Al final habló.
– Es un caso de la policía de Santa Monica. ¿Qué le importa?
– Es todo el mismo caso, y lo sabe.
– No quiero hablar de eso. No recuerdo lo que ocurrió. Recuerdo que estaba llevando comida a mi apartamento y luego me desperté en una camilla.
– La mente juega malas pasadas, ¿no cree? Tiene una curiosa forma de bloquear las cosas malas.
El tono era sarcástico y Pierce supo por la expresión de Renner que no se creía su amnesia. Los dos hombres se miraron durante unos segundos, hasta que el detective buscó en su americana.
– ¿Y esto le sacude algo suelto?
Sacó una foto de diez por quince y se la mostró a Pierce. Era una foto con mucho grano del apartamento del Sands tomada desde larga distancia. Desde la playa.
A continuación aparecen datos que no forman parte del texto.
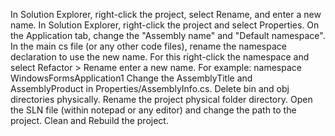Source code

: In Solution Explorer, right-click the project, select Rename, and enter a new name.
In Solution Explorer, right-click the project and select Properties. On the Application tab, change the "Assembly name" and "Default namespace".
In the main cs file (or any other code files), rename the namespace declaration to use the new name. For this right-click the namespace and select Refactor > Rename enter a new name. For example: namespace WindowsFormsApplication1
Change the AssemblyTitle and AssemblyProduct in Properties/AssemblyInfo.cs.
Delete bin and obj directories physically.
Rename the project physical folder directory.
Open the SLN file (within notepad or any editor) and change the path to the project.
Clean and Rebuild the project.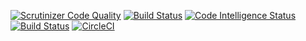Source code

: [![Scrutinizer Code Quality](https://scrutinizer-ci.com/g/Abo-khalaf/Project/badges/quality-score.png?b=main)](https://scrutinizer-ci.com/g/Abo-khalaf/Project/?branch=main)
[![Build Status](https://scrutinizer-ci.com/g/Abo-khalaf/Project/badges/build.png?b=main)](https://scrutinizer-ci.com/g/Abo-khalaf/Project/build-status/main)
[![Code Intelligence Status](https://scrutinizer-ci.com/g/Abo-khalaf/Project/badges/code-intelligence.svg?b=main)](https://scrutinizer-ci.com/code-intelligence)
[![Build Status](https://travis-ci.org/Abo-khalaf/Project.svg?branch=main)](https://travis-ci.org/Abo-khalaf/Project)
[![CircleCI](https://circleci.com/gh/Abo-khalaf/Project.svg?style=svg)](https://travis-ci.org/Abo-khalaf/Project)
Pierce se acercó la foto y vio pequeñas imágenes de gente en uno de los balcones más altos. Sabía que era el piso doce. Sabía que eran él, Wentz y el hombre musculoso, Dosmetros. Pierce estaba siendo sostenido por los tobillos en el vacío. Las figuras de la foto eran demasiado pequeñas para resultar reconocibles. Se la devolvió al detective.
– No, nada.
– Ahora mismo es lo mejor que tenemos, pero en cuanto anuncien en las noticias que estamos buscando fotos, vídeos o el material que sea puede que consigamos algo decente. Había mucha gente por ahí. Puede que alguien tenga una buena toma.
– Buena suerte.
Renner se mantuvo en silencio, estudiando a Pierce durante un buen rato antes de volver a hablar.
– Oiga, si le amenazó podemos protegerle.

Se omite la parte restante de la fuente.